## Task inputs:
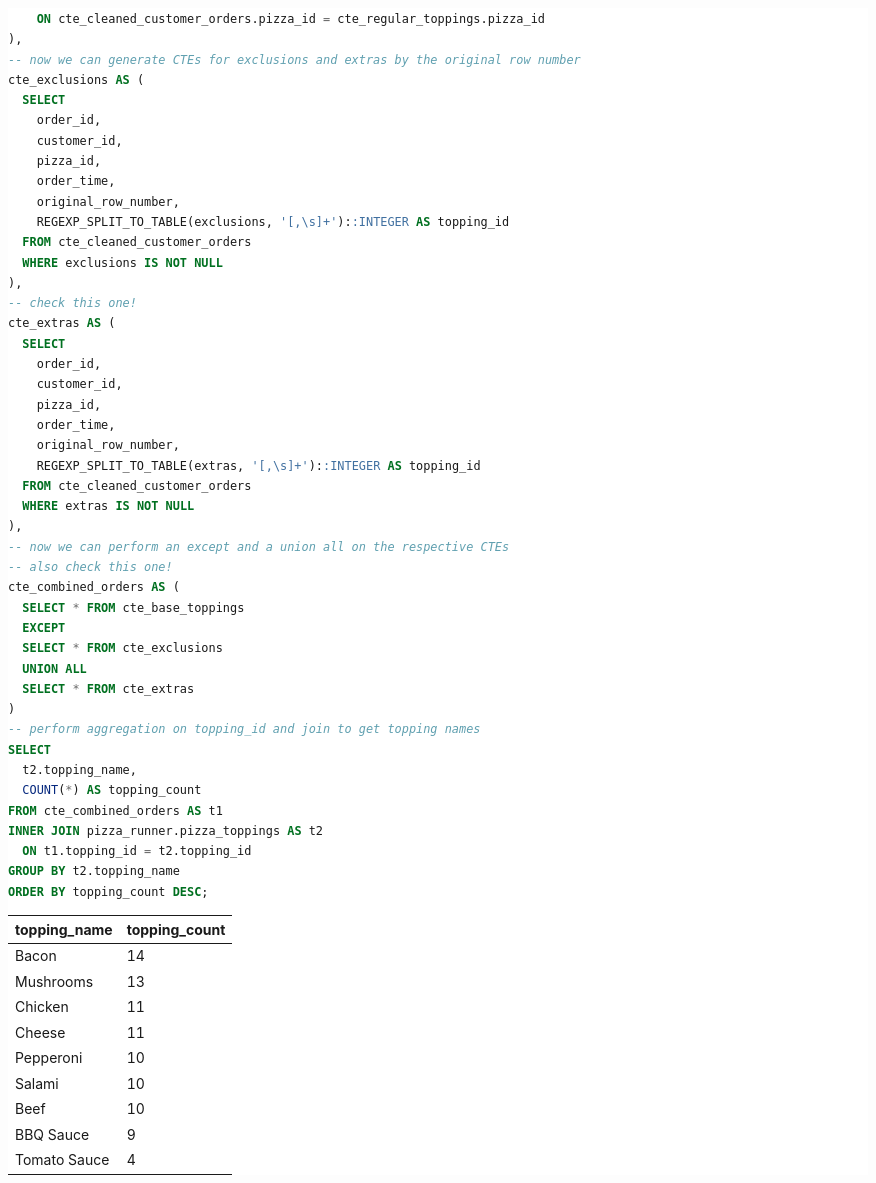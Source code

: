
 ```sql
    ON cte_cleaned_customer_orders.pizza_id = cte_regular_toppings.pizza_id
),
-- now we can generate CTEs for exclusions and extras by the original row number
cte_exclusions AS (
  SELECT
    order_id,
    customer_id,
    pizza_id,
    order_time,
    original_row_number,
    REGEXP_SPLIT_TO_TABLE(exclusions, '[,\s]+')::INTEGER AS topping_id
  FROM cte_cleaned_customer_orders
  WHERE exclusions IS NOT NULL
),
-- check this one!
cte_extras AS (
  SELECT
    order_id,
    customer_id,
    pizza_id,
    order_time,
    original_row_number,
    REGEXP_SPLIT_TO_TABLE(extras, '[,\s]+')::INTEGER AS topping_id
  FROM cte_cleaned_customer_orders
  WHERE extras IS NOT NULL
),
-- now we can perform an except and a union all on the respective CTEs
-- also check this one!
cte_combined_orders AS (
  SELECT * FROM cte_base_toppings
  EXCEPT
  SELECT * FROM cte_exclusions
  UNION ALL
  SELECT * FROM cte_extras
)
-- perform aggregation on topping_id and join to get topping names
SELECT
  t2.topping_name,
  COUNT(*) AS topping_count
FROM cte_combined_orders AS t1
INNER JOIN pizza_runner.pizza_toppings AS t2
  ON t1.topping_id = t2.topping_id
GROUP BY t2.topping_name
ORDER BY topping_count DESC;
```
|topping_name|topping_count|
|-----|-----|
|Bacon|14
|Mushrooms|13|
|Chicken|11|
|Cheese|11|
|Pepperoni|10|
|Salami|10|
|Beef|10|
|BBQ Sauce|9|
|Tomato Sauce|4|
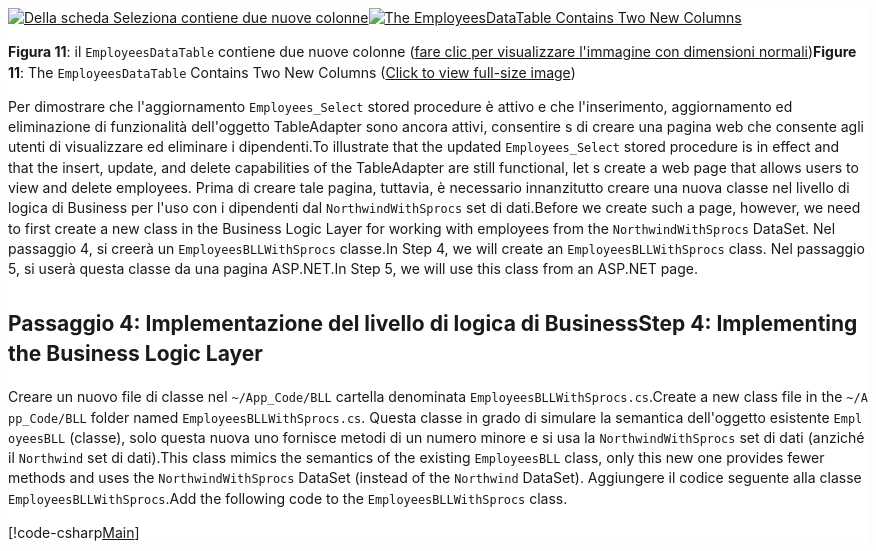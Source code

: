 
<span data-ttu-id="e5e99-238">[![Della scheda Seleziona contiene due nuove colonne](updating-the-tableadapter-to-use-joins-cs/_static/image28.png)](updating-the-tableadapter-to-use-joins-cs/_static/image27.png)</span><span class="sxs-lookup"><span data-stu-id="e5e99-238">[![The EmployeesDataTable Contains Two New Columns](updating-the-tableadapter-to-use-joins-cs/_static/image28.png)](updating-the-tableadapter-to-use-joins-cs/_static/image27.png)</span></span>

<span data-ttu-id="e5e99-239">**Figura 11**: il `EmployeesDataTable` contiene due nuove colonne ([fare clic per visualizzare l'immagine con dimensioni normali](updating-the-tableadapter-to-use-joins-cs/_static/image29.png))</span><span class="sxs-lookup"><span data-stu-id="e5e99-239">**Figure 11**: The `EmployeesDataTable` Contains Two New Columns ([Click to view full-size image](updating-the-tableadapter-to-use-joins-cs/_static/image29.png))</span></span>


<span data-ttu-id="e5e99-240">Per dimostrare che l'aggiornamento `Employees_Select` stored procedure è attivo e che l'inserimento, aggiornamento ed eliminazione di funzionalità dell'oggetto TableAdapter sono ancora attivi, consentire s di creare una pagina web che consente agli utenti di visualizzare ed eliminare i dipendenti.</span><span class="sxs-lookup"><span data-stu-id="e5e99-240">To illustrate that the updated `Employees_Select` stored procedure is in effect and that the insert, update, and delete capabilities of the TableAdapter are still functional, let s create a web page that allows users to view and delete employees.</span></span> <span data-ttu-id="e5e99-241">Prima di creare tale pagina, tuttavia, è necessario innanzitutto creare una nuova classe nel livello di logica di Business per l'uso con i dipendenti dal `NorthwindWithSprocs` set di dati.</span><span class="sxs-lookup"><span data-stu-id="e5e99-241">Before we create such a page, however, we need to first create a new class in the Business Logic Layer for working with employees from the `NorthwindWithSprocs` DataSet.</span></span> <span data-ttu-id="e5e99-242">Nel passaggio 4, si creerà un `EmployeesBLLWithSprocs` classe.</span><span class="sxs-lookup"><span data-stu-id="e5e99-242">In Step 4, we will create an `EmployeesBLLWithSprocs` class.</span></span> <span data-ttu-id="e5e99-243">Nel passaggio 5, si userà questa classe da una pagina ASP.NET.</span><span class="sxs-lookup"><span data-stu-id="e5e99-243">In Step 5, we will use this class from an ASP.NET page.</span></span>

## <a name="step-4-implementing-the-business-logic-layer"></a><span data-ttu-id="e5e99-244">Passaggio 4: Implementazione del livello di logica di Business</span><span class="sxs-lookup"><span data-stu-id="e5e99-244">Step 4: Implementing the Business Logic Layer</span></span>

<span data-ttu-id="e5e99-245">Creare un nuovo file di classe nel `~/App_Code/BLL` cartella denominata `EmployeesBLLWithSprocs.cs`.</span><span class="sxs-lookup"><span data-stu-id="e5e99-245">Create a new class file in the `~/App_Code/BLL` folder named `EmployeesBLLWithSprocs.cs`.</span></span> <span data-ttu-id="e5e99-246">Questa classe in grado di simulare la semantica dell'oggetto esistente `EmployeesBLL` (classe), solo questa nuova uno fornisce metodi di un numero minore e si usa la `NorthwindWithSprocs` set di dati (anziché il `Northwind` set di dati).</span><span class="sxs-lookup"><span data-stu-id="e5e99-246">This class mimics the semantics of the existing `EmployeesBLL` class, only this new one provides fewer methods and uses the `NorthwindWithSprocs` DataSet (instead of the `Northwind` DataSet).</span></span> <span data-ttu-id="e5e99-247">Aggiungere il codice seguente alla classe `EmployeesBLLWithSprocs`.</span><span class="sxs-lookup"><span data-stu-id="e5e99-247">Add the following code to the `EmployeesBLLWithSprocs` class.</span></span>


[!code-csharp[Main](updating-the-tableadapter-to-use-joins-cs/samples/sample6.cs)]
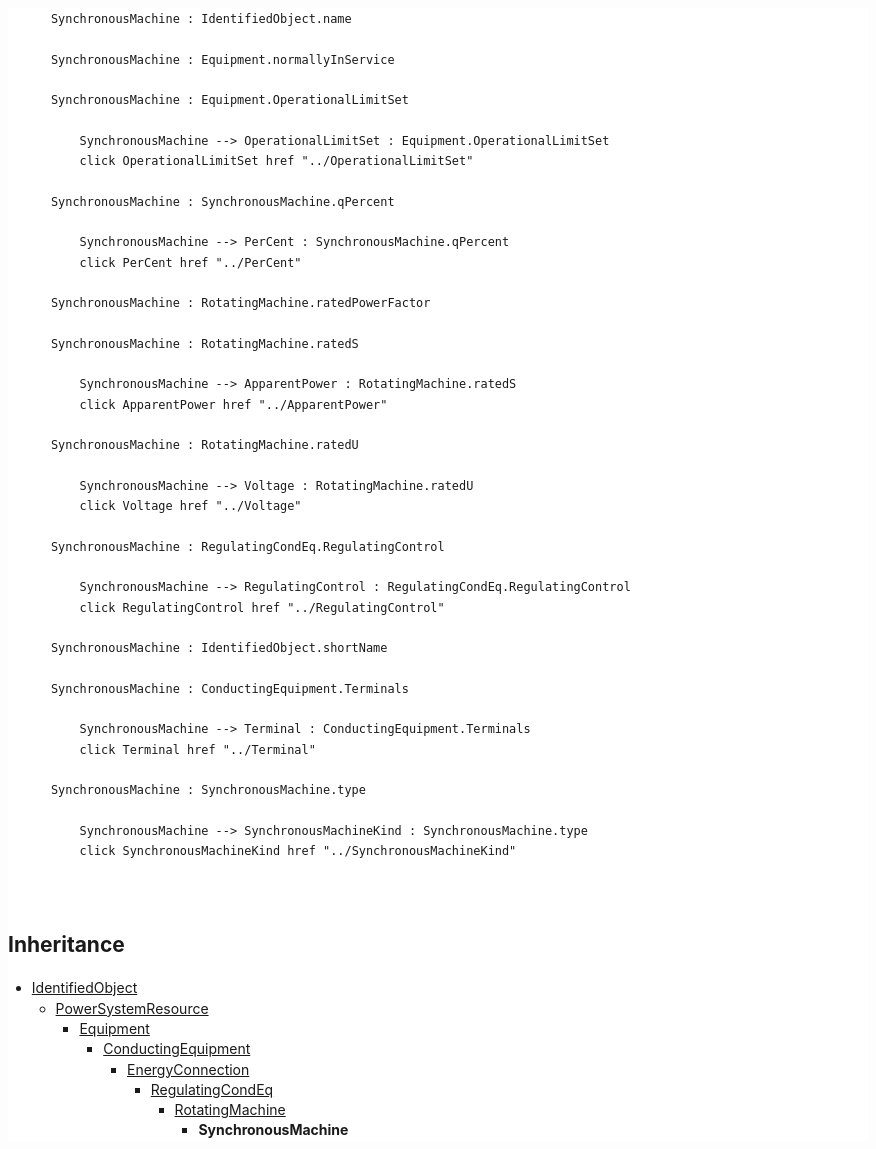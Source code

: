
 ```mermaid
      SynchronousMachine : IdentifiedObject.name
        
      SynchronousMachine : Equipment.normallyInService
        
      SynchronousMachine : Equipment.OperationalLimitSet
        
          SynchronousMachine --> OperationalLimitSet : Equipment.OperationalLimitSet
          click OperationalLimitSet href "../OperationalLimitSet"
        
      SynchronousMachine : SynchronousMachine.qPercent
        
          SynchronousMachine --> PerCent : SynchronousMachine.qPercent
          click PerCent href "../PerCent"
        
      SynchronousMachine : RotatingMachine.ratedPowerFactor
        
      SynchronousMachine : RotatingMachine.ratedS
        
          SynchronousMachine --> ApparentPower : RotatingMachine.ratedS
          click ApparentPower href "../ApparentPower"
        
      SynchronousMachine : RotatingMachine.ratedU
        
          SynchronousMachine --> Voltage : RotatingMachine.ratedU
          click Voltage href "../Voltage"
        
      SynchronousMachine : RegulatingCondEq.RegulatingControl
        
          SynchronousMachine --> RegulatingControl : RegulatingCondEq.RegulatingControl
          click RegulatingControl href "../RegulatingControl"
        
      SynchronousMachine : IdentifiedObject.shortName
        
      SynchronousMachine : ConductingEquipment.Terminals
        
          SynchronousMachine --> Terminal : ConductingEquipment.Terminals
          click Terminal href "../Terminal"
        
      SynchronousMachine : SynchronousMachine.type
        
          SynchronousMachine --> SynchronousMachineKind : SynchronousMachine.type
          click SynchronousMachineKind href "../SynchronousMachineKind"
        
      
```





## Inheritance
* [IdentifiedObject](IdentifiedObject.md)
    * [PowerSystemResource](PowerSystemResource.md)
        * [Equipment](Equipment.md)
            * [ConductingEquipment](ConductingEquipment.md)
                * [EnergyConnection](EnergyConnection.md)
                    * [RegulatingCondEq](RegulatingCondEq.md)
                        * [RotatingMachine](RotatingMachine.md)
                            * **SynchronousMachine**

## Exercise description:
Among the records above, how many lines carry the string "href"? Reply with the number alone.

## Exercise response:
7